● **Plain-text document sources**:
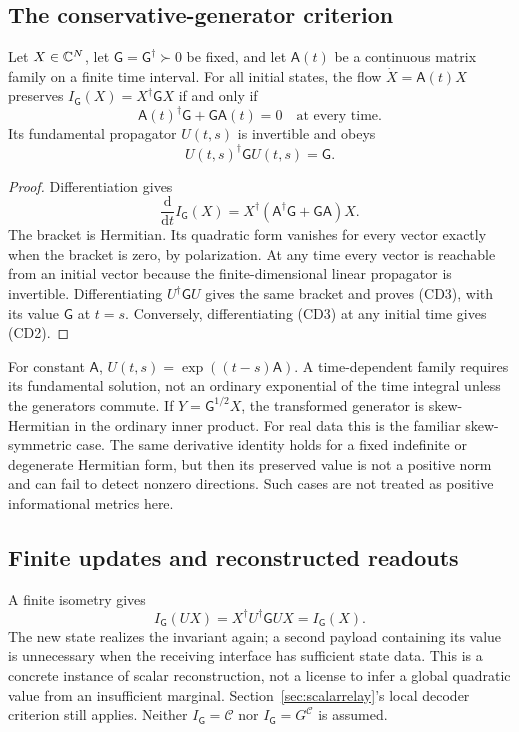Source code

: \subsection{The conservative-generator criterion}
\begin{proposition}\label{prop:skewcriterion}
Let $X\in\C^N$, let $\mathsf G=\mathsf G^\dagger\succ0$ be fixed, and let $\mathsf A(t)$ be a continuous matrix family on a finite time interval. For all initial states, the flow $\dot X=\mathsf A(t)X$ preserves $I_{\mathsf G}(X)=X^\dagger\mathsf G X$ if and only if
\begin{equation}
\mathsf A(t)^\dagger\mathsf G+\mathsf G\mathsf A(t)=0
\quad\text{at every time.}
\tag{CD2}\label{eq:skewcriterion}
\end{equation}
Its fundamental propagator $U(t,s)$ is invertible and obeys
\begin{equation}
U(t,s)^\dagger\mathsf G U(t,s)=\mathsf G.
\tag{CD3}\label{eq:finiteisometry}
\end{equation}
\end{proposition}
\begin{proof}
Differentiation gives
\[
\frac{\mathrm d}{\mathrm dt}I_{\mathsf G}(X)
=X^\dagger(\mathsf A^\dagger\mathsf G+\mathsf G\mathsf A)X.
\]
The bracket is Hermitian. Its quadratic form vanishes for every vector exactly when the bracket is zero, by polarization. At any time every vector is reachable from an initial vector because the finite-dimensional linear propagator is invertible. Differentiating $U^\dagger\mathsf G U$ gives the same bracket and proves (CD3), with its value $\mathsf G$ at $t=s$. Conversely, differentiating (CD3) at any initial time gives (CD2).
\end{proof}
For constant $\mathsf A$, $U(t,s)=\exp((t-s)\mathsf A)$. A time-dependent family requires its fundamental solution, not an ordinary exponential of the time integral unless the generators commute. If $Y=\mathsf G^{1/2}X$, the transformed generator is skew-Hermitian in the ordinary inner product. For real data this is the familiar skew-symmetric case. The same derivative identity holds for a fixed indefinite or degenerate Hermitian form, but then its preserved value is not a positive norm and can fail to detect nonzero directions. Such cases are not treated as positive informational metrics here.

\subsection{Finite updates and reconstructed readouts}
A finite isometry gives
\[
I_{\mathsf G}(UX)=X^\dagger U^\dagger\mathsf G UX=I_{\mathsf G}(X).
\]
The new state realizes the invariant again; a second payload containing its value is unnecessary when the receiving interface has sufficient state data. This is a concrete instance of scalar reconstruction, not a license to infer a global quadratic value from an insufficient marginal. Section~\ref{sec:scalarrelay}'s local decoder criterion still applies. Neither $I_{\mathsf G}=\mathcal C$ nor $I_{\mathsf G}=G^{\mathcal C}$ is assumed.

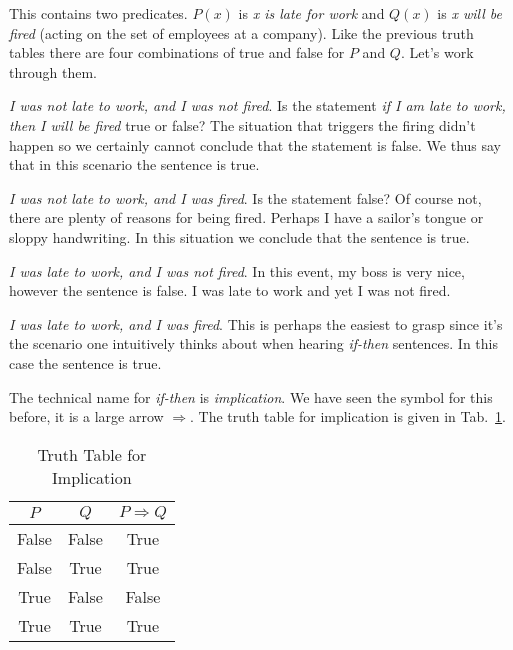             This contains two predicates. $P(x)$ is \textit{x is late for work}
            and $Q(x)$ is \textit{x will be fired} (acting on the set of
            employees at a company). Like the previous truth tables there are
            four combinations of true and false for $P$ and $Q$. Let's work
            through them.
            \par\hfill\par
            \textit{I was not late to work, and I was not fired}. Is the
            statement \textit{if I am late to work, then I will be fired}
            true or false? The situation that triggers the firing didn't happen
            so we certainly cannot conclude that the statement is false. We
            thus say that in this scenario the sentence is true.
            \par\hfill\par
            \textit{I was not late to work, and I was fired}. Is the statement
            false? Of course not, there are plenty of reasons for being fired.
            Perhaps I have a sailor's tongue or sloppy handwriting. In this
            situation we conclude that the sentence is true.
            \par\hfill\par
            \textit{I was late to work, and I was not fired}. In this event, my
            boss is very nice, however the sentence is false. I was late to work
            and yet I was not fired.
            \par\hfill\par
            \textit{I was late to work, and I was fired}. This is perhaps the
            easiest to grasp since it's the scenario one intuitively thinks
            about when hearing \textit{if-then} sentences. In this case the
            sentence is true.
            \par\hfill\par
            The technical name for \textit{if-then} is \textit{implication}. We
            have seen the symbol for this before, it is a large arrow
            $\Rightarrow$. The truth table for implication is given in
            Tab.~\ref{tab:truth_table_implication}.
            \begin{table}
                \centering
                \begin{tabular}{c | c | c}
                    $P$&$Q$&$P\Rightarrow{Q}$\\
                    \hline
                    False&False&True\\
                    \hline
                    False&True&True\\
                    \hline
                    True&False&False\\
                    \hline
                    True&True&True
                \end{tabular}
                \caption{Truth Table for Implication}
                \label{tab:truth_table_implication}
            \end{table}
...
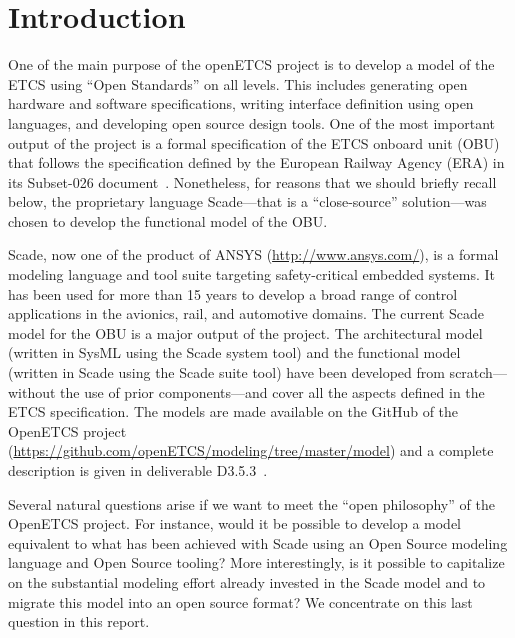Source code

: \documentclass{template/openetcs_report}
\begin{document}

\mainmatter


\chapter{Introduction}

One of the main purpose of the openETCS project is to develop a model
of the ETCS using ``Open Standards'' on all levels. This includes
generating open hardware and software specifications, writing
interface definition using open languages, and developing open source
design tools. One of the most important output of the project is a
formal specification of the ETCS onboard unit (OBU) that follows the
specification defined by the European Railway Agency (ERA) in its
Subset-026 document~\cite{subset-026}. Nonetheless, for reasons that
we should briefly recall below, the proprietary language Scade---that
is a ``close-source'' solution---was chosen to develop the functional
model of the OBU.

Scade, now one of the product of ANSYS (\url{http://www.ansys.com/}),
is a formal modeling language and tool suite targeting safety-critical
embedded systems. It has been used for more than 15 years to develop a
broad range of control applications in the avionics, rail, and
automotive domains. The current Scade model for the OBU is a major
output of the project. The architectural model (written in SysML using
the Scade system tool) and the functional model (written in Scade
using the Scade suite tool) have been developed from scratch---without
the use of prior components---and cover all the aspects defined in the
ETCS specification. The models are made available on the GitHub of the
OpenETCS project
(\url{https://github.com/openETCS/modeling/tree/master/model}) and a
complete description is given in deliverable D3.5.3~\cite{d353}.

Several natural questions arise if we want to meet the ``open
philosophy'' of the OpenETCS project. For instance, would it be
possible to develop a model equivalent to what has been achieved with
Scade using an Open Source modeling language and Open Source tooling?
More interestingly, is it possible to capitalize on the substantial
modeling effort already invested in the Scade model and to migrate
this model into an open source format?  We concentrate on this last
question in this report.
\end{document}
==
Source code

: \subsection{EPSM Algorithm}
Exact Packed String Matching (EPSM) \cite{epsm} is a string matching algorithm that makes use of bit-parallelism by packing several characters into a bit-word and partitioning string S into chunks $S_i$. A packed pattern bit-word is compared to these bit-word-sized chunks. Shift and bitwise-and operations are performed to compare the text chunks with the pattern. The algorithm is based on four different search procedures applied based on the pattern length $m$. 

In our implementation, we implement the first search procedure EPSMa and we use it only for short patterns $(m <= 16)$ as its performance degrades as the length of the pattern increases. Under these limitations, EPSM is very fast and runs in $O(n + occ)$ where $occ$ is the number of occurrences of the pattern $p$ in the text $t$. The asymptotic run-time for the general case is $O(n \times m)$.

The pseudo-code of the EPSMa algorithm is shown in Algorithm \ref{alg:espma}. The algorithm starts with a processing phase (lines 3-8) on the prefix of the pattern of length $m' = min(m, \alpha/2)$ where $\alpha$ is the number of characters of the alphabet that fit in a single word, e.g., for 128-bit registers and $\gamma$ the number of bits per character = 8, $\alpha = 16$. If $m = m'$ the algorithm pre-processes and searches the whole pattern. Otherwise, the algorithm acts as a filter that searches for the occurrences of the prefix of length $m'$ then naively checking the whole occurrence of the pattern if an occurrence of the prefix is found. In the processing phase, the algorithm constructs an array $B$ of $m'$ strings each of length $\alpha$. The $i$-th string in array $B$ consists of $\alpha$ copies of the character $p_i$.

● **Exercise**: From the data above, copy every line where "generator" appears.

● **Response**:
: \subsection{The conservative-generator criterion}
For constant $\mathsf A$, $U(t,s)=\exp((t-s)\mathsf A)$. A time-dependent family requires its fundamental solution, not an ordinary exponential of the time integral unless the generators commute. If $Y=\mathsf G^{1/2}X$, the transformed generator is skew-Hermitian in the ordinary inner product. For real data this is the familiar skew-symmetric case. The same derivative identity holds for a fixed indefinite or degenerate Hermitian form, but then its preserved value is not a positive norm and can fail to detect nonzero directions. Such cases are not treated as positive informational metrics here.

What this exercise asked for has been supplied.